Copy the data exactly. Images are to be left out.

= = =

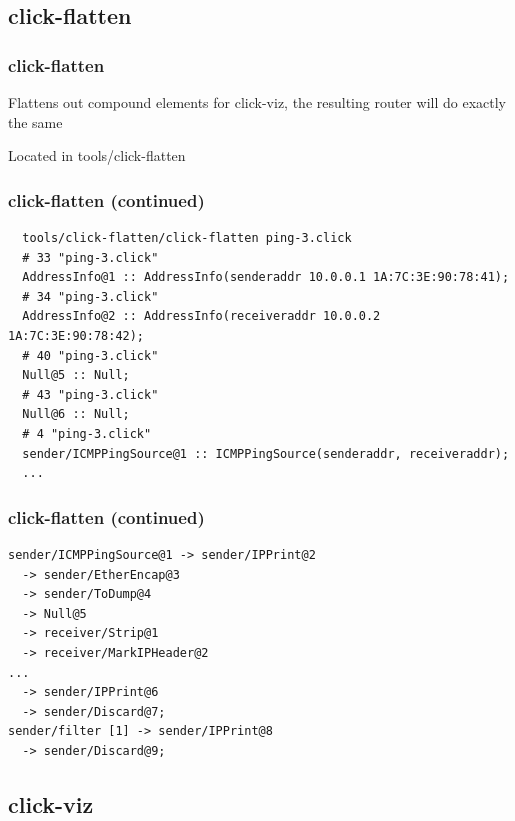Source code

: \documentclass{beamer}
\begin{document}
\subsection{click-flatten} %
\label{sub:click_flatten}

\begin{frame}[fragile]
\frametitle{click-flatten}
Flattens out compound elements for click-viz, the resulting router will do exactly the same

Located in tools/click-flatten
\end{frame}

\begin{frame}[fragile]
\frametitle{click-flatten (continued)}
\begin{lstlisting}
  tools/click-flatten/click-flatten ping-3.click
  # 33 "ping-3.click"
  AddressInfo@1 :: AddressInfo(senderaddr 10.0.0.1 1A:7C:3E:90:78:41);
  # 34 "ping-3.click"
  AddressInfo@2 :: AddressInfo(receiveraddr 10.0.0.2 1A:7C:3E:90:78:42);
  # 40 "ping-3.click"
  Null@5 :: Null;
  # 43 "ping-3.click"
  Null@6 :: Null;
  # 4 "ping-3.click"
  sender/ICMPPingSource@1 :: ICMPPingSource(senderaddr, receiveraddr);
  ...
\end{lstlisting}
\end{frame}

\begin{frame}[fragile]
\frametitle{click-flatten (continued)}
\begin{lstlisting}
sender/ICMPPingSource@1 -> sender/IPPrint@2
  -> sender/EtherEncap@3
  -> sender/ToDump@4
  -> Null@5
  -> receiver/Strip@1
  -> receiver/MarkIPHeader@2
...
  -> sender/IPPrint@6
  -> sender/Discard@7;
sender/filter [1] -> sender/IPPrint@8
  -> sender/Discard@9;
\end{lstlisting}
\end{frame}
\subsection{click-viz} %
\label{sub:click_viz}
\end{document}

= = =

REPLY TO THE TASK =
Source code

: \documentclass{beamer}
\begin{document}
\subsection{click-flatten} %
\label{sub:click_flatten}

\begin{frame}[fragile]
\frametitle{click-flatten}
Flattens out compound elements for click-viz, the resulting router will do exactly the same

Located in tools/click-flatten
\end{frame}

\begin{frame}[fragile]
\frametitle{click-flatten (continued)}
\begin{lstlisting}
  tools/click-flatten/click-flatten ping-3.click
  # 33 "ping-3.click"
  AddressInfo@1 :: AddressInfo(senderaddr 10.0.0.1 1A:7C:3E:90:78:41);
  # 34 "ping-3.click"
  AddressInfo@2 :: AddressInfo(receiveraddr 10.0.0.2 1A:7C:3E:90:78:42);
  # 40 "ping-3.click"
  Null@5 :: Null;
  # 43 "ping-3.click"
  Null@6 :: Null;
  # 4 "ping-3.click"
  sender/ICMPPingSource@1 :: ICMPPingSource(senderaddr, receiveraddr);
  ...
\end{lstlisting}
\end{frame}

\begin{frame}[fragile]
\frametitle{click-flatten (continued)}
\begin{lstlisting}
sender/ICMPPingSource@1 -> sender/IPPrint@2
  -> sender/EtherEncap@3
  -> sender/ToDump@4
  -> Null@5
  -> receiver/Strip@1
  -> receiver/MarkIPHeader@2
...
  -> sender/IPPrint@6
  -> sender/Discard@7;
sender/filter [1] -> sender/IPPrint@8
  -> sender/Discard@9;
\end{lstlisting}
\end{frame}
\subsection{click-viz} %
\label{sub:click_viz}
\end{document}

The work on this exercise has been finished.